The Federal Bureau of Investigation will use a new law signed into law in May to target websites that “deliberately publish false, misleading, or deceptive news” in an effort to help protect Americans from “malicious” content.
The law, the Federal Communications Commission (FCC) announced Monday, is meant to “ensure that people have access to information they need to make informed choices about their health care and financial decisions.”
While the law specifically prohibits “false, misleading or deceptive information” on social media, the FCC is also “developing a rule to regulate the dissemination of information on social platforms that is misleading, deceptive, or otherwise inaccurate,” the agency said in a statement.
“This rule is expected to apply to news, opinion, information, and information service providers that publish false or misleading information, but does not prohibit the dissemination or posting of information that is in the public interest.”
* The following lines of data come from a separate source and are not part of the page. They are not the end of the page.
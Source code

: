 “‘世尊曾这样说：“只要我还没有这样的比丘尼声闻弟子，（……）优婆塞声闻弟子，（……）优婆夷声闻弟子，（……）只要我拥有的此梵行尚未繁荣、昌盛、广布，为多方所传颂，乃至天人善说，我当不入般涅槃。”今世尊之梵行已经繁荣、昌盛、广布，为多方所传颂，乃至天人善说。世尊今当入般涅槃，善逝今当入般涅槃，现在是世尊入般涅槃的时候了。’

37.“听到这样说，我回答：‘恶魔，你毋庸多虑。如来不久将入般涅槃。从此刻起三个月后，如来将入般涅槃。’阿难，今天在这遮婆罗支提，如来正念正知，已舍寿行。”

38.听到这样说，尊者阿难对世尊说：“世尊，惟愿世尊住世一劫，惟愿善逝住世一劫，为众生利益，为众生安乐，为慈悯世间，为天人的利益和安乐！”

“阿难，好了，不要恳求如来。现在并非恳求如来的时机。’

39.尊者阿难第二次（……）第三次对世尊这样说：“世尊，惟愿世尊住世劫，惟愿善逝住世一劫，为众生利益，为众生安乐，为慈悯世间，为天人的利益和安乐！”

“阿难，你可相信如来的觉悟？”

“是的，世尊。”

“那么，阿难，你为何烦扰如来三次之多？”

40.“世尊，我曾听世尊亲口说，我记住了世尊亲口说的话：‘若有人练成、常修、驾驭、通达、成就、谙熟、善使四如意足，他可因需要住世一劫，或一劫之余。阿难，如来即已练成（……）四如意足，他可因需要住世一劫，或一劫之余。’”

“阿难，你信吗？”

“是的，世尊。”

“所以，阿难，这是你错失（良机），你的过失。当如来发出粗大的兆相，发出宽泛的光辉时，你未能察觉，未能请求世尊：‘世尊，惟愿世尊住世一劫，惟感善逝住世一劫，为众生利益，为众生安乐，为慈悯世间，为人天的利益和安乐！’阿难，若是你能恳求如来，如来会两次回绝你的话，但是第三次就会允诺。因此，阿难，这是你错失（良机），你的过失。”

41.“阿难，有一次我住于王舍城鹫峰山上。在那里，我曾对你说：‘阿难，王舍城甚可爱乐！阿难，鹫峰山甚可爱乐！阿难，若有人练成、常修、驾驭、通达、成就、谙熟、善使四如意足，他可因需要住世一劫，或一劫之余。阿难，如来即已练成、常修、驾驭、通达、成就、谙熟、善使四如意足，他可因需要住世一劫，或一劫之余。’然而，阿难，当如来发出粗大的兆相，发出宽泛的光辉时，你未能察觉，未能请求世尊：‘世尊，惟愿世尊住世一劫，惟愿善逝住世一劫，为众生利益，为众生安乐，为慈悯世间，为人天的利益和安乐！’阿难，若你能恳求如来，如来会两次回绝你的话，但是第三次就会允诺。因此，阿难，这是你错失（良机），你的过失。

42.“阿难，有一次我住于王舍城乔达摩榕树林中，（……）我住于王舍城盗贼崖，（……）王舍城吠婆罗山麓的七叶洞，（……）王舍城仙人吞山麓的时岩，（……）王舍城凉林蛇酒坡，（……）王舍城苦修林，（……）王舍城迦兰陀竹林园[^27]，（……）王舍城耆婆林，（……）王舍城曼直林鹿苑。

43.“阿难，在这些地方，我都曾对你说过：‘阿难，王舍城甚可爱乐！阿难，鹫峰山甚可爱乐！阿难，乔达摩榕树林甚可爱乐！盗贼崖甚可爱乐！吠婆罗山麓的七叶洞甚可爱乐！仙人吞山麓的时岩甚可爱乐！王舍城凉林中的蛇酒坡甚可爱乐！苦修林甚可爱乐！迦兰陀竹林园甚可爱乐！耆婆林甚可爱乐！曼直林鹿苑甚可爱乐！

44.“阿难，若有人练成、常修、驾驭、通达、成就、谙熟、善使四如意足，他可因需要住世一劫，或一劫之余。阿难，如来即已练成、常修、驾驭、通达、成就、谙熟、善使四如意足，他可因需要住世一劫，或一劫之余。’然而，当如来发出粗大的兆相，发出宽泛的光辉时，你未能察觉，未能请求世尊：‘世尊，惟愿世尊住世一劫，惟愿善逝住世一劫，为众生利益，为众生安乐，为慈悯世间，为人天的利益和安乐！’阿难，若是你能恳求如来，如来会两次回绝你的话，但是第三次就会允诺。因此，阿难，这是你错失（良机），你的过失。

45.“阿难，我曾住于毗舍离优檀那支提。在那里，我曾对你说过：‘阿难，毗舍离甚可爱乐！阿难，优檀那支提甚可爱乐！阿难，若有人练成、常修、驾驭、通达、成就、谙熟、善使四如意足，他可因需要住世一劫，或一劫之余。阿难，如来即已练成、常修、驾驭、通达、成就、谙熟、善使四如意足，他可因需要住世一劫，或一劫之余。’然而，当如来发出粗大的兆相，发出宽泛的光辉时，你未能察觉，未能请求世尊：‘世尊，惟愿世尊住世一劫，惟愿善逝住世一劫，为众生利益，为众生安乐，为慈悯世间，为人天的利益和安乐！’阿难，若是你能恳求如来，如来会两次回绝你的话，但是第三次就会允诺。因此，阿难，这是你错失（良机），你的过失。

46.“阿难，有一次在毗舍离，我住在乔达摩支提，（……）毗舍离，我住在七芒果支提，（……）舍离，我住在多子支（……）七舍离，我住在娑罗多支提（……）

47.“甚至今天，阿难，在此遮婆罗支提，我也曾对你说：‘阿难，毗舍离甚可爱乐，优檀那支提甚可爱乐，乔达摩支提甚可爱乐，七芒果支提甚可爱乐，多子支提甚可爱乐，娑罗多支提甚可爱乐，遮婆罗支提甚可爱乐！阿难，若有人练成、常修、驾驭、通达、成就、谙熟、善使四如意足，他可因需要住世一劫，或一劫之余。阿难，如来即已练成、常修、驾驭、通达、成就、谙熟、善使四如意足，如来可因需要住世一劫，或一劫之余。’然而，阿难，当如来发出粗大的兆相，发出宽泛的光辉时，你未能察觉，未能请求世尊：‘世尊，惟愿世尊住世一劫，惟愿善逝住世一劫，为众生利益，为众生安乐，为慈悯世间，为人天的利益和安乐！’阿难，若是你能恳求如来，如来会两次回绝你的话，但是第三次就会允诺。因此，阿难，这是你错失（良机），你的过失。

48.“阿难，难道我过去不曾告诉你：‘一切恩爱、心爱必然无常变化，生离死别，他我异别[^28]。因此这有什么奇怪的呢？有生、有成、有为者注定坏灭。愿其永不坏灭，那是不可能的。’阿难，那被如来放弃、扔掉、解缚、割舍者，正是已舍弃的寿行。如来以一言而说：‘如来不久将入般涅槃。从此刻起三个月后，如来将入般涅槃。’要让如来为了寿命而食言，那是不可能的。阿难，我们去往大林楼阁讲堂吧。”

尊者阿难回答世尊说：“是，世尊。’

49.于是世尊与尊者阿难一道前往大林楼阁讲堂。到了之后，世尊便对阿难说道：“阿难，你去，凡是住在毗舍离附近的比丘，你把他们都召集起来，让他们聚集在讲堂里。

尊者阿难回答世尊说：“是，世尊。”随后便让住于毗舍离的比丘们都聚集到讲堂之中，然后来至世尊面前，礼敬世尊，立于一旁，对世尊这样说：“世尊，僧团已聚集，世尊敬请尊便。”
In a separate announcement, the FTC said it would launch a public outreach campaign to make the case that consumers should trust their own information.
The FTC said its new rule will be “focused on the information consumers need to understand and make informed decisions about health care, their financial situation, and their safety.”
The agency said it has “received hundreds of comments from consumers” about the proposed rule.
“While the FTC is aware that social media platforms have become an important platform for people to share their stories, we have a responsibility to make sure the information is accurate and that it is shared fairly,” the FTC’s statement said.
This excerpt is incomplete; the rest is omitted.